When it was announced as going into production just over a year or so ago, I admit I had strong reservations that Paramount Pictures’ ambitious, $100-million reworking of Lew Wallace’s novel Ben-Hur: A Tale of the Christ was a good idea. Not because I feel like either of the two best known previous versions, the robust 1925 silent adaptation or William Wyler’s epic, 1959 Oscar-winner with Charlton Heston, are unassailable classics, although they are close, but more because I couldn’t imagine the sensibilities of the film’s two primary producers and their chosen director to mesh.

PHOTO: Paramount Pictures

PHOTO: Paramount Pictures

It was just hard to fathom how Roma Downey and Mark Burnett, the minds behind Son of God, Woodlawn and the epic miniseries “The Bible,” would coexist with Timur Bekmambetov, the Russian filmmaker behind carnage-filled, cartoonish actioners like Wanted, Night Watch and Abraham Lincoln: Vampire Hunter. While the producers specialize in faith-based stories that wear their Bible-based religiosity as a badge of honor, the director is a flashy, go-for-broke anarchist who never met a flashy, CGI-amplified visual he didn’t want to embrace. As fits go, this didn’t seem like all that great of one, and while I hoped it would all work out for the best pardon me if I had serious doubts that this was possible.

I honestly didn’t want to be proven right, because a streamlined, more forceful interpretation of Wallace’s source material isn’t the worst idea. More, casting up-and-comers Jack Huston as Jewish Prince Judah Ben-Hur and Toby Kebbell as his Roman brother-turned-adversary Messala Severus sounded like a stroke of genius. After all, the two actors have been incredibly strong in a variety of motion pictures, Huston most notably in American Hustle and Kill Your Darlings, Kebbell in full motion capture regalia in Dawn of the Planet of the Apes and Warcraft.
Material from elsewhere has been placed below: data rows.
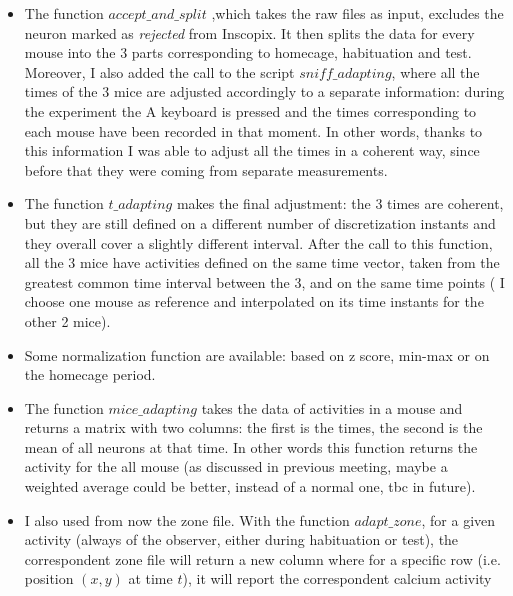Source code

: \documentclass[a4paper]{article}
\begin{document}
	\begin{itemize}
		
		\item The function \textit{$accept\_and\_split$} ,which takes the raw files as input, excludes the neuron marked as \textit{rejected} from Inscopix. It then splits the data for every mouse into the 3 parts corresponding to homecage, habituation and test. Moreover, I also added the call to the script \textit{$sniff\_adapting$}, where all the times of the 3 mice are adjusted accordingly to a separate information: during the experiment the A keyboard is pressed and the times corresponding to each mouse have been recorded in that moment. In other words, thanks to this information I was able to adjust all the times in a coherent way, since before that they were coming from separate measurements.
		
		\item The function \textit{$t\_adapting$} makes the final adjustment: the 3 times are coherent, but they are still defined on a different number of discretization instants and they overall cover a slightly different interval. After the call to this function, all the 3 mice have activities defined on the same time vector, taken from the greatest common time interval between the 3, and on the same time points ( I choose one mouse as reference and interpolated on its time instants for the other 2 mice).
		
		\item Some normalization function are available: based on z score, min-max or on the homecage period.
		
		\item The function  \textit{$mice\_adapting$} takes the data of activities in a mouse and returns a matrix with two columns: the first is the times, the second is the mean of all neurons at that time. In other words this function returns the activity for the all mouse (as discussed in previous meeting, maybe a weighted average could be better, instead of a normal one, tbc in future).
		
		\item I also used from now the zone file. With the function \textit{$adapt\_zone$}, for a given activity (always of the observer, either during habituation or test), the correspondent zone file will return a new column where for a specific row (i.e. position $(x,y)$ at time $t$), it will report the correspondent calcium activity
		

\end{itemize}
\end{document}
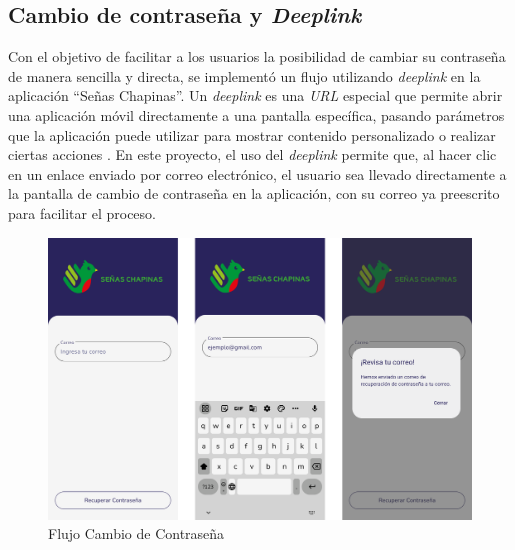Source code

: 
\subsection{Cambio de contraseña y \textit{Deeplink}}

Con el objetivo de facilitar a los usuarios la posibilidad de cambiar su contraseña de manera sencilla y directa, se implementó un flujo utilizando \textit{deeplink} en la aplicación ``Señas Chapinas''. Un \textit{deeplink }es una \textit{URL} especial que permite abrir una aplicación móvil directamente a una pantalla específica, pasando parámetros que la aplicación puede utilizar para mostrar contenido personalizado o realizar ciertas acciones \cite{meijomil2024}. En este proyecto, el uso del \textit{deeplink} permite que, al hacer clic en un enlace enviado por correo electrónico, el usuario sea llevado directamente a la pantalla de cambio de contraseña en la aplicación, con su correo ya preescrito para facilitar el proceso.

\begin{figure} [H]
    \centering
    \includegraphics[width=0.5\linewidth]{figuras/cambio_contra_flujo.png}
    \caption{Flujo Cambio de Contraseña}
    \label{fig:enter-label}
\end{figure}


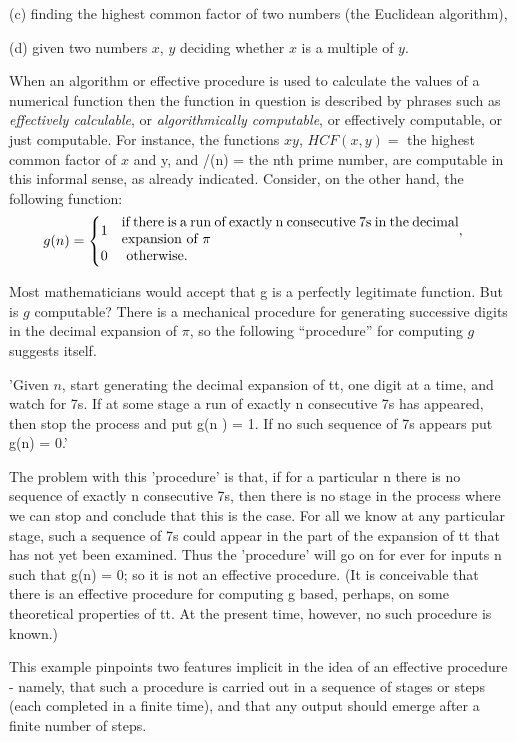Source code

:(c) finding the highest common factor of two numbers (the 
Euclidean algorithm), 

(d) given two numbers $x$, $y$ deciding whether $x$ is a multiple of $y$. 


When an algorithm or effective procedure is used to calculate the 
values of a numerical function then the function in question is described 
by phrases such as \emph{effectively calculable}, or \emph{algorithmically computable}, or 
effectively computable, or just computable. For instance, the functions $xy$, 
$HCF(x, y) =$ the highest common factor of $x$ and y, and /(n) = the nth 
prime number, are computable in this informal sense, as already 
indicated. Consider, on the other hand, the following function: 
\[
g(n) = \begin{cases}
1\quad \parbox{0.7\textwidth}{ if there is a run of exactly n consecutive 7s in the decimal expansion of $\pi$},\\
0\quad \text{ otherwise.}
\end{cases}
\]
 
 
Most mathematicians would accept that g is a perfectly legitimate 
function. But is $g$ computable? There is a mechanical procedure for 
generating successive digits in the decimal expansion of $\pi$, so the 
following ``procedure'' for computing $g$ suggests itself. 
 
'Given $n$, start generating the decimal expansion of tt, one digit at a 
time, and watch for 7s. If at some stage a run of exactly n consecutive 7s 
has appeared, then stop the process and put g(n ) = 1. If no such sequence 
of 7s appears put g(n) = 0.' 

The problem with this 'procedure' is that, if for a particular n there is no 
sequence of exactly n consecutive 7s, then there is no stage in the process 
where we can stop and conclude that this is the case. For all we know at 
any particular stage, such a sequence of 7s could appear in the part of the 
expansion of tt that has not yet been examined. Thus the 'procedure' will 
go on for ever for inputs n such that g(n) = 0; so it is not an effective 
procedure. (It is conceivable that there is an effective procedure for 
computing g based, perhaps, on some theoretical properties of tt. At the 
present time, however, no such procedure is known.) 

This example pinpoints two features implicit in the idea of an effective 
procedure - namely, that such a procedure is carried out in a sequence of 
stages or steps (each completed in a finite time), and that any output 
should emerge after a finite number of steps. 

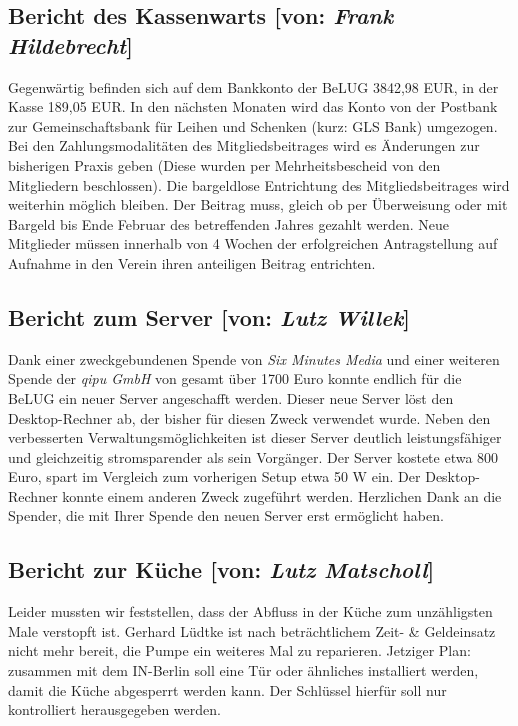 \documentclass[11pt,a4paper,ngerman]{article}
\begin{document}
  \subsection{Bericht des Kassenwarts [von: 
\textcolor{hellgrau.60}{\textsl{Frank Hildebrecht}}]}

Gegenwärtig befinden sich auf dem Bankkonto der BeLUG 3842,98 EUR, in der Kasse 
189,05 EUR. In den nächsten Monaten wird das Konto von der Postbank zur 
Gemeinschaftsbank für Leihen und Schenken (kurz: GLS Bank) umgezogen. Bei den 
Zahlungsmodalitäten des Mitgliedsbeitrages wird es Änderungen zur 
bisherigen Praxis geben (Diese wurden per Mehrheitsbescheid von den Mitgliedern 
beschlossen). Die bargeldlose Entrichtung des Mitgliedsbeitrages wird weiterhin 
möglich bleiben. Der Beitrag muss, gleich ob per Überweisung oder mit Bargeld 
bis Ende Februar des betreffenden Jahres gezahlt werden. Neue Mitglieder müssen 
innerhalb von 4 Wochen der erfolgreichen Antragstellung auf Aufnahme in 
den Verein ihren anteiligen Beitrag entrichten.


  \subsection{Bericht zum Server [von: 
\textcolor{hellgrau.60}{\textsl{Lutz Willek}}]}

Dank einer zweckgebundenen Spende von \emph{Six Minutes Media} und einer 
weiteren Spende der \emph{qipu GmbH} von gesamt über 1700 Euro konnte endlich 
für die BeLUG ein neuer Server angeschafft werden. Dieser neue Server löst den 
Desktop-Rechner ab, der bisher für diesen Zweck verwendet wurde. Neben den 
verbesserten Verwaltungsmöglichkeiten ist dieser Server deutlich 
leistungsfähiger und gleichzeitig stromsparender als sein Vorgänger. Der Server 
kostete etwa 800 Euro, spart im Vergleich zum vorherigen Setup etwa 50 W ein. 
Der Desktop-Rechner konnte einem anderen Zweck zugeführt werden. Herzlichen 
Dank an die Spender, die mit Ihrer Spende den neuen Server erst ermöglicht 
haben.


  \subsection{Bericht zur Küche [von: 
\textcolor{hellgrau.60}{\textsl{Lutz Matscholl}}]}

Leider mussten wir feststellen, dass der Abfluss in der Küche zum unzähligsten 
Male verstopft ist. Gerhard Lüdtke ist nach beträchtlichem Zeit- \& Geldeinsatz 
nicht mehr bereit, die Pumpe ein weiteres Mal zu reparieren. Jetziger Plan: 
zusammen mit dem IN-Berlin soll eine Tür oder ähnliches installiert werden, 
damit die Küche abgesperrt werden kann. Der Schlüssel hierfür soll nur 
kontrolliert herausgegeben werden.
\end{document}
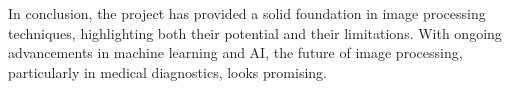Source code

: \documentclass[%
	a4paper, %
	12pt, %
	english, %
	bibtotoc %
]{scrartcl}
\begin{document}
In conclusion, the project has provided a solid foundation in image processing techniques, highlighting both their potential and their limitations. With ongoing advancements in machine learning and AI, the future of image processing, particularly in medical diagnostics, looks promising.




\newpage


\end{document}
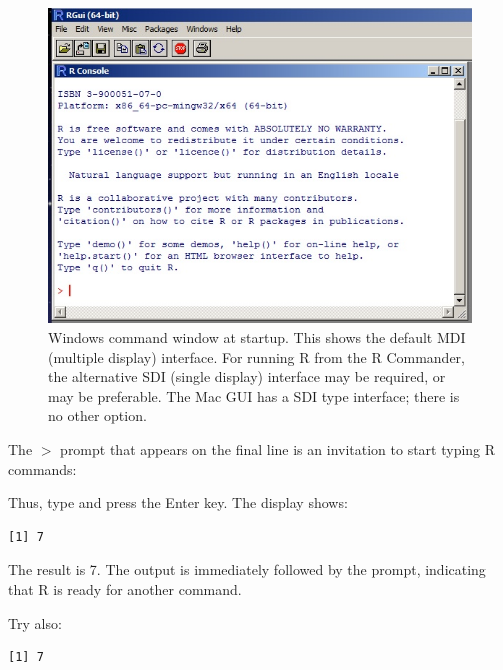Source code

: \begin{figure}
\includegraphics[trim=0 18 0 0]{figs-inc/01i-gui.jpg}
\caption{Windows command window at startup. This shows the default MDI
  (multiple display) interface. For running R from the R Commander,
  the alternative SDI (single display) interface may be required, or
  may be preferable.  The Mac GUI has a SDI type interface; there is
  no other option.}
\end{figure}

\noindent
The \texttt{$>$} prompt that appears on the final line
is an invitation to start typing R commands:

Thus, type  and press the Enter key.
The display shows:
\begin{knitrout}
\color{fgcolor}\begin{kframe}
\begin{alltt}
\hlstd{> }\hlopt{+}
\end{alltt}
\begin{verbatim}
[1] 7
\end{verbatim}
\end{kframe}
\end{knitrout}
\noindent
{}
The result is 7. The output is immediately followed by the \txtt{>}
prompt, indicating that R is ready for another command.

Try also:
\begin{knitrout}
\color{fgcolor}\begin{kframe}
\begin{alltt}
\hlstd{> } \hlkwb{<-} \hlopt{+}
\hlstd{> }
\end{alltt}
\begin{verbatim}
[1] 7
\end{verbatim}
\end{kframe}
\end{knitrout}

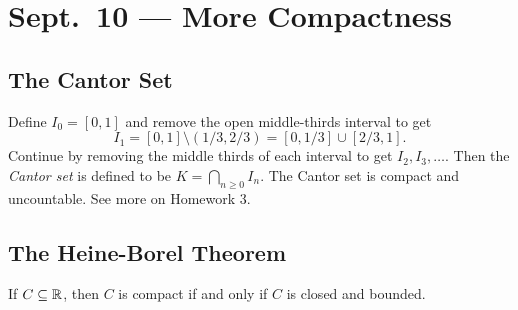 \chapter{Sept.~10 --- More Compactness}

\section{The Cantor Set}
Define $I_0 = [0, 1]$ and remove the open middle-thirds
interval to get
\[
  I_1 = [0, 1] \setminus (1 / 3, 2 / 3) = [0, 1 / 3] \cup [2 / 3, 1].
\]
Continue by removing the middle thirds of each interval
to get $I_2, I_3, \ldots$. Then the
\emph{Cantor set} is defined to be
$K = \bigcap_{n \ge 0} I_n$. The Cantor set is
compact and uncountable. See more on Homework 3.

\section{The Heine-Borel Theorem}
\begin{theorem}
  If $C \subseteq \mathbb{R}$, then $C$ is compact if
  and only if $C$ is closed and bounded.
\end{theorem}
Figure in a script by Oscar-winner John Ridley (12 Years a Slave) and Keith R. Clarke (The Way Back) maybe I had no reason to be nervous, the pieces certainly in place for a solid adaptation just as long as the sensibilities of the producers and of the directors could find some way to happily coexist.

To say they do not is likely one of the year’s major understatements, while to admit facets that should have been strong, namely the screenplay and the performances of the two stars, are massively underwhelming has to be an equally large disappointment. This new version of Ben-Hur is consistently at war with itself, a tonal nightmare of didactic faith-based melodramatic drivel coupled with over-edited, nonsensical action poppycock that helps make the movie nothing short of an out-and-out disaster.

The story remains more or less the same. Jew Judah Ben-Hur is betrayed by his adopted Roman brother Messala Severus, charged for an attack against Pontius Pilate (Pilou Asbæk) he had nothing to do with, survives five years as a galley slave, believing the entire time his mother (Ayelet Zurer) and sister (Sofia Black-D’Elia) were crucified. Returning to the city of his birth, he is aided by the mysterious Ilderim (Morgan Freeman) and briefly reunited with his selfless wife Esther (Nazanin Boniadi). Most of all, though, he is gifted the opportunity to face Messala in a no-holds-barred chariot race with all of Jerusalem watching, going after his vengeance even as a lowly carpenter-turned-messiah (Rodrigo Santoro) preaches forgiveness to ever-growing masses.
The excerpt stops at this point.